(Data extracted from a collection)

= Beginning of Section =

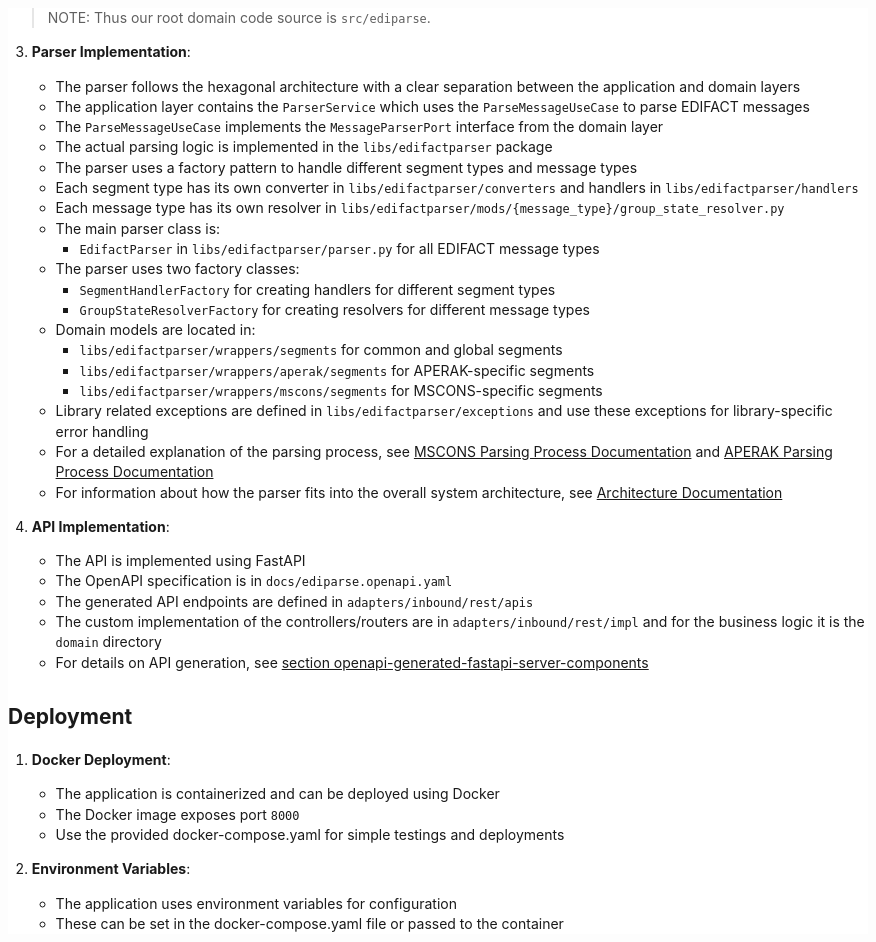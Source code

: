 > NOTE: Thus our root domain code source is `src/ediparse`.

3. **Parser Implementation**:
   - The parser follows the hexagonal architecture with a clear separation between the application and domain layers
   - The application layer contains the `ParserService` which uses the `ParseMessageUseCase` to parse EDIFACT messages
   - The `ParseMessageUseCase` implements the `MessageParserPort` interface from the domain layer
   - The actual parsing logic is implemented in the `libs/edifactparser` package
   - The parser uses a factory pattern to handle different segment types and message types
   - Each segment type has its own converter in `libs/edifactparser/converters` and handlers in
     `libs/edifactparser/handlers`
   - Each message type has its own resolver in `libs/edifactparser/mods/{message_type}/group_state_resolver.py`
   - The main parser class is:
     - `EdifactParser` in `libs/edifactparser/parser.py` for all EDIFACT message types
   - The parser uses two factory classes:
     - `SegmentHandlerFactory` for creating handlers for different segment types
     - `GroupStateResolverFactory` for creating resolvers for different message types
   - Domain models are located in:
     - `libs/edifactparser/wrappers/segments` for common and global segments
     - `libs/edifactparser/wrappers/aperak/segments` for APERAK-specific segments
     - `libs/edifactparser/wrappers/mscons/segments` for MSCONS-specific segments
   - Library related exceptions are defined in `libs/edifactparser/exceptions` and use these exceptions for
     library-specific error handling
   - For a detailed explanation of the parsing process, see [MSCONS Parsing Process Documentation](docs/mscons-parsing-process.md) and
     [APERAK Parsing Process Documentation](docs/aperak-parsing-process.md)
   - For information about how the parser fits into the overall system architecture, see
     [Architecture Documentation](docs/architecture.md)

4. **API Implementation**:
   - The API is implemented using FastAPI
   - The OpenAPI specification is in `docs/ediparse.openapi.yaml`
   - The generated API endpoints are defined in `adapters/inbound/rest/apis`
   - The custom implementation of the controllers/routers are in `adapters/inbound/rest/impl` and for the business
     logic it is the `domain` directory
   - For details on API generation, see [section openapi-generated-fastapi-server-components](#openapi-generated-fastapi-server-components)

## Deployment

1. **Docker Deployment**:
   - The application is containerized and can be deployed using Docker
   - The Docker image exposes port `8000`
   - Use the provided docker-compose.yaml for simple testings and deployments

2. **Environment Variables**:
   - The application uses environment variables for configuration
   - These can be set in the docker-compose.yaml file or passed to the container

= End of Section =

The lines above starting at the one that contains "- The API is implemented using FastAPI" and ending at the one that contains "## Deployment" must be transcribed exactly, and no other lines may appear.

   - The API is implemented using FastAPI
   - The OpenAPI specification is in `docs/ediparse.openapi.yaml`
   - The generated API endpoints are defined in `adapters/inbound/rest/apis`
   - The custom implementation of the controllers/routers are in `adapters/inbound/rest/impl` and for the business
     logic it is the `domain` directory
   - For details on API generation, see [section openapi-generated-fastapi-server-components](#openapi-generated-fastapi-server-components)

## Deployment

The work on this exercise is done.